Of the factors that made up GDP growth in the first nine months of the year, agriculture, forestry and fishery accounted for the smallest proportion due to drought and climate change which affected yield and output.
The growth rate of the processing and manufacturing industries, 11.3 percent, was the major driving force of the economy.
Though the economy gained a high growth rate in the first nine months, the Central Institute of Economic Management (CIEM) has warned of uncertainties.
“The manufacturing and processing industries contributed the most to the growth if calculating the percentage points, but I can see that tmmining has come back after 3 years of negative growth and rapid increase in inventories. That is, enterprises create high product output, but cannot create purchasing power in the market,” said Nguyen Anh Duong from CIEM.

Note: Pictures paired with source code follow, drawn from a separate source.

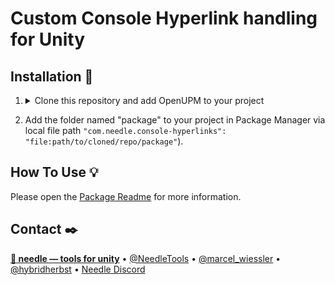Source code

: # Custom Console Hyperlink handling for Unity

## Installation 💾
1) 
    <details>
    <summary>Clone this repository and add OpenUPM to your project</em></summary>

    To add OpenUPM to your project:

    - open `Edit/Project Settings/Package Manager`
    - add a new Scoped Registry:
    ```
    Name: OpenUPM
    URL:  https://package.openupm.com/
    Scope(s): com.needle
    ```
    - click <kbd>Save</kbd>
    </details>

2) Add the folder named "package" to your project in Package Manager via local file path ``"com.needle.console-hyperlinks": "file:path/to/cloned/repo/package"``). 

## How To Use 💡
Please open the <a href="https://github.com/needle-tools/console-hyperlinks/blob/main/package/Readme.md">Package Readme</a> for more information.

## Contact ✒️
<b>[🌵 needle — tools for unity](https://needle.tools)</b> • 
[@NeedleTools](https://twitter.com/NeedleTools) • 
[@marcel_wiessler](https://twitter.com/marcel_wiessler) • 
[@hybridherbst](https://twitter.com/hybridherbst) • 
[Needle Discord](https://discord.gg/CFZDp4b)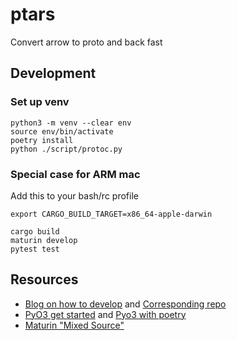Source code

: # ptars

Convert arrow to proto and back fast

## Development

### Set up venv

```shell
python3 -m venv --clear env
source env/bin/activate
poetry install
python ./script/protoc.py
```
### Special case for ARM mac

Add this to your bash/rc profile

```shell
export CARGO_BUILD_TARGET=x86_64-apple-darwin
```

```shell
cargo build
maturin develop
pytest test
```


## Resources

- [Blog on how to develop](https://blog.yossarian.net/2020/08/02/Writing-and-publishing-a-python-module-in-rust?utm_source=pocket_saves) and [Corresponding repo](https://github.com/woodruffw/procmaps.py)
- [PyO3 get started](https://pyo3.rs/v0.4.1/) and  [Pyo3 with poetry](https://github.com/nbigaouette/python-poetry-rust-wheel/)
- [Maturin "Mixed Source"](https://www.maturin.rs/#mixed-rustpython-projects)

“The growth rate is high, but there is no quality improvement,” he said.
Nguyen Dinh Cung, former head of CIEM, also warned that all three driving forces behind the growth, namely export, state’s investment and foreign investment, show problems.
Cung said the US, with the export growth rate of 26.6 percent, was saved Vietnam’s exports. Meanwhile, exports to the EU decreased by 1.9 percent and the Chinese market by 2.9 percent. This has put Vietnam at high risk.
According to GSO, Vietnam’s economy is facing challenges, including the slow disbursement of public investment capital, which is described as a ‘bottleneck’ in the national economy.
In the first nine months of 2019, the total disbursed capital was VND247 trillion, just 60 percent of the plan.
Meanwhile, each one percent increase in public investment capital will lead to 0.6 percent increase in GDP, according to Nguyen Viet Phong from GDP.
Economists say GDP is not the only tool needed to reflect the health of the economy.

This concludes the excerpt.